The sample was derived from the second panel of the Maastricht Aging Study, a large-scale longitudinal study of cognitive ageing in relation to biological, medical and psychosocial factors [24]. The Maastricht Aging Study draws from a registration network of general practitioners in the Netherlands, containing demographic and health characteristics of more than 60 000 patients from 15 general practices and 42 practitioners. Subjects included in the register are representative of the south Netherlands population. Exclusion criteria are those medical conditions that may interfere with normal cognitive functioning [25].

The sample, stratified for age and sex, consisted of 497 persons aged between 25 and 82 (mean age 53 years). Two-hundred and fifty-two (51%) were women and 245 were men. Respondents were equally distributed among age categories (27% were aged 25-40, 25% were aged 41-55, 25% were aged 56-70 and 23% were aged 71-82). Level of education ranged from primary school (14%) to university (20%). Those included had no acute illnesses. Seventy-eight percent of the sample had a partner and 80% had children. Of those under 65 years, 62% had a full-time or part-time job [24].

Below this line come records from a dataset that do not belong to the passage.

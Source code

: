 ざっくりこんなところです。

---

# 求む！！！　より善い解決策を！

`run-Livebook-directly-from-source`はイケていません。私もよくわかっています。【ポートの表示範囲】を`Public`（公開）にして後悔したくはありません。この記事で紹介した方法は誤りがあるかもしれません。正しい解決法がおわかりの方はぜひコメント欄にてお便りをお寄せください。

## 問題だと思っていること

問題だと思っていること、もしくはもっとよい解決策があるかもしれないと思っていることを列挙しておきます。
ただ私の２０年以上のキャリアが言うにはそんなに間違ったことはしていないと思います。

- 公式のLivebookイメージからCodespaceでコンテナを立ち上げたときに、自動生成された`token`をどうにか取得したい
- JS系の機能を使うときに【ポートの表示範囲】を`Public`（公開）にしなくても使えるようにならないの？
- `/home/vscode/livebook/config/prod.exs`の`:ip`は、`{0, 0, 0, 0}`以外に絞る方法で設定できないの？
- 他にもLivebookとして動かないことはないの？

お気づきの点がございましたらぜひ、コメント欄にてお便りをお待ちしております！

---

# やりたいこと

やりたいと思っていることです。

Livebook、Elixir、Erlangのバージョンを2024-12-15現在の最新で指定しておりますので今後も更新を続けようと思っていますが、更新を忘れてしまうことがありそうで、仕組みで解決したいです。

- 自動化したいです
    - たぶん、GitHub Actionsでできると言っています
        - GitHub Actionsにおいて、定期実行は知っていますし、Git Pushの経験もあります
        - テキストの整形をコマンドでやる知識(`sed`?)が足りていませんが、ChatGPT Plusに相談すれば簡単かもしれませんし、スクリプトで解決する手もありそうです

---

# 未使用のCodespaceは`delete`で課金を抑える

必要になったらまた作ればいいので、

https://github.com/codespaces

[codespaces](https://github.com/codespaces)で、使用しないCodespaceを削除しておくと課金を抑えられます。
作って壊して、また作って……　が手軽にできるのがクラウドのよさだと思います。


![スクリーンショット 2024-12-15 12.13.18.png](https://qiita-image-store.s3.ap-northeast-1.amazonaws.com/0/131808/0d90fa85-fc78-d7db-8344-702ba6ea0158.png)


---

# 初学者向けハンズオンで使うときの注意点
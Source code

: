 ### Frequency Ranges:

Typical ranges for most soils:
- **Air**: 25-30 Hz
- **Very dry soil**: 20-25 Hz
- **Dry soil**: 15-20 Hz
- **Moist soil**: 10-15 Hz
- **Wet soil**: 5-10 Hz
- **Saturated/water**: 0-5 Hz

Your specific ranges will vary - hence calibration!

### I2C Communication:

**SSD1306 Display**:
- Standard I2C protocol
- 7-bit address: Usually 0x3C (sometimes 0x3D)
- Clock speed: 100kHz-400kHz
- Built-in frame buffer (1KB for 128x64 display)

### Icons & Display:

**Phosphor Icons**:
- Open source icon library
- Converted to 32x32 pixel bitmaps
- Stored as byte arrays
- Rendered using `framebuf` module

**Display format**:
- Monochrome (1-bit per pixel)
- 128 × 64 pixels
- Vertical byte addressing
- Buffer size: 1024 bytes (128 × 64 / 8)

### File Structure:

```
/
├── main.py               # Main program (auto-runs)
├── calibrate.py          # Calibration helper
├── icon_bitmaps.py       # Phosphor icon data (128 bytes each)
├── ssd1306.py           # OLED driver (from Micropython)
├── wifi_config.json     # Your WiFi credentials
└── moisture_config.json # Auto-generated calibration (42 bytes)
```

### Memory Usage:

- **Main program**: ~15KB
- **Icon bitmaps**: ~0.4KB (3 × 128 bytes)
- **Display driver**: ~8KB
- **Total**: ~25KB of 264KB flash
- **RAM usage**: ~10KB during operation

To measure metamemory, the abridged version of the Metamemory in Adulthood (MIA) questionnaire was used [23, 26, 27]. The original instrument consists of seven subscales, three of which were used in this study: memory capacity, memory change and memory anxiety. Memory capacity ([Alpha] = 0.84) refers to a person's perceived memory functioning in daily life. The scale consists of 12 items, such as: `I am good at remembering names' (5 = agree strongly, 1 = disagree strongly) and `I am good at remembering birthdays'. Memory change ([Alpha] = 0.91) consists of 12 items, such as: `I can remember things as well as always' and `I'm less efficient at remembering things now than I used to be'. High scores indicate little memory change. Memory anxiety ([Alpha] = 0.88) refers to perceived feelings of stress and anxiety and consists of 12 items, such as: `I get upset when I cannot remember something' and `I find it harder to remember things when I am upset'.

For lifestyle conduct, two measures were used: sports activities and perceived activity. Sports activities were measured by asking respondents how many hours a week they usually spent on physical exercise (range 0-18h, mean 2). Perceived activity was measured by summing answers to two five-point scales: on whether they considered themselves to be active and how active they were in comparison to other people of the same age. The life chances component of lifestyle was determined by asking whether they participated in one or more voluntary organizations (clubs, social activities, music). Network characteristics were measured by asking: (i) how many friends and family members they could rely on for private matters (1 = nobody; 4 = 10 people and more) and (ii) how often they had had contact with one or more of these people in the last few months (1 = never; 5 = daily). Subjects were also asked whether they lived with a partner, had children, had a full-time or part-time paid job.